# What you need to do:
Print all of the entries exactly, minus the pictures.

# Data provided:
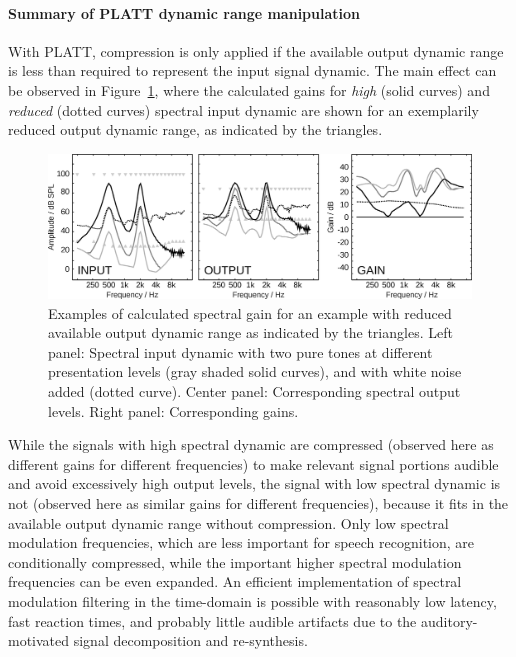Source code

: \documentclass[10pt,a4paper,twocolumn]{article}
\begin{document}
\paragraph{Summary of PLATT dynamic range manipulation}
%
With PLATT, compression is only applied if the available output dynamic range is less than required to represent the input signal dynamic.
%
The main effect can be observed in Figure~\ref{fig:10}, where the calculated gains for \emph{high} (solid curves) and \emph{reduced} (dotted curves) spectral input dynamic are shown for an exemplarily reduced output dynamic range, as indicated by the triangles.
%
\begin{figure}
	\centerline{\includegraphics[width=.8\textwidth]{images/details-dynamic}}
	\caption{Examples of calculated spectral gain for an example with reduced available output dynamic range as indicated by the triangles.
	Left panel: Spectral input dynamic with two pure tones at different presentation levels (gray shaded solid curves), and with white noise added (dotted curve).
	Center panel: Corresponding spectral output levels.
	Right panel: Corresponding gains.}
	\label{fig:10}
\end{figure} 
%
While the signals with high spectral dynamic are compressed (observed here as different gains for different frequencies) to make relevant signal portions audible and avoid excessively high output levels, the signal with low spectral dynamic is not (observed here as similar gains for different frequencies), because it fits in the available output dynamic range without compression.
%
Only low spectral modulation frequencies, which are less important for speech recognition, are conditionally compressed, while the important higher spectral modulation frequencies can be even expanded.
%
An efficient implementation of spectral modulation filtering in the time-domain is possible with reasonably low latency, fast reaction times, and probably little audible artifacts due to the auditory-motivated signal decomposition and re-synthesis.
\end{document}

# Solution to this task:
Source code

: \documentclass[10pt,a4paper,twocolumn]{article}
\begin{document}
\paragraph{Summary of PLATT dynamic range manipulation}
%
With PLATT, compression is only applied if the available output dynamic range is less than required to represent the input signal dynamic.
%
The main effect can be observed in Figure~\ref{fig:10}, where the calculated gains for \emph{high} (solid curves) and \emph{reduced} (dotted curves) spectral input dynamic are shown for an exemplarily reduced output dynamic range, as indicated by the triangles.
%
\begin{figure}
	\centerline{\includegraphics[width=.8\textwidth]{images/details-dynamic}}
	\caption{Examples of calculated spectral gain for an example with reduced available output dynamic range as indicated by the triangles.
	Left panel: Spectral input dynamic with two pure tones at different presentation levels (gray shaded solid curves), and with white noise added (dotted curve).
	Center panel: Corresponding spectral output levels.
	Right panel: Corresponding gains.}
	\label{fig:10}
\end{figure} 
%
While the signals with high spectral dynamic are compressed (observed here as different gains for different frequencies) to make relevant signal portions audible and avoid excessively high output levels, the signal with low spectral dynamic is not (observed here as similar gains for different frequencies), because it fits in the available output dynamic range without compression.
%
Only low spectral modulation frequencies, which are less important for speech recognition, are conditionally compressed, while the important higher spectral modulation frequencies can be even expanded.
%
An efficient implementation of spectral modulation filtering in the time-domain is possible with reasonably low latency, fast reaction times, and probably little audible artifacts due to the auditory-motivated signal decomposition and re-synthesis.
\end{document}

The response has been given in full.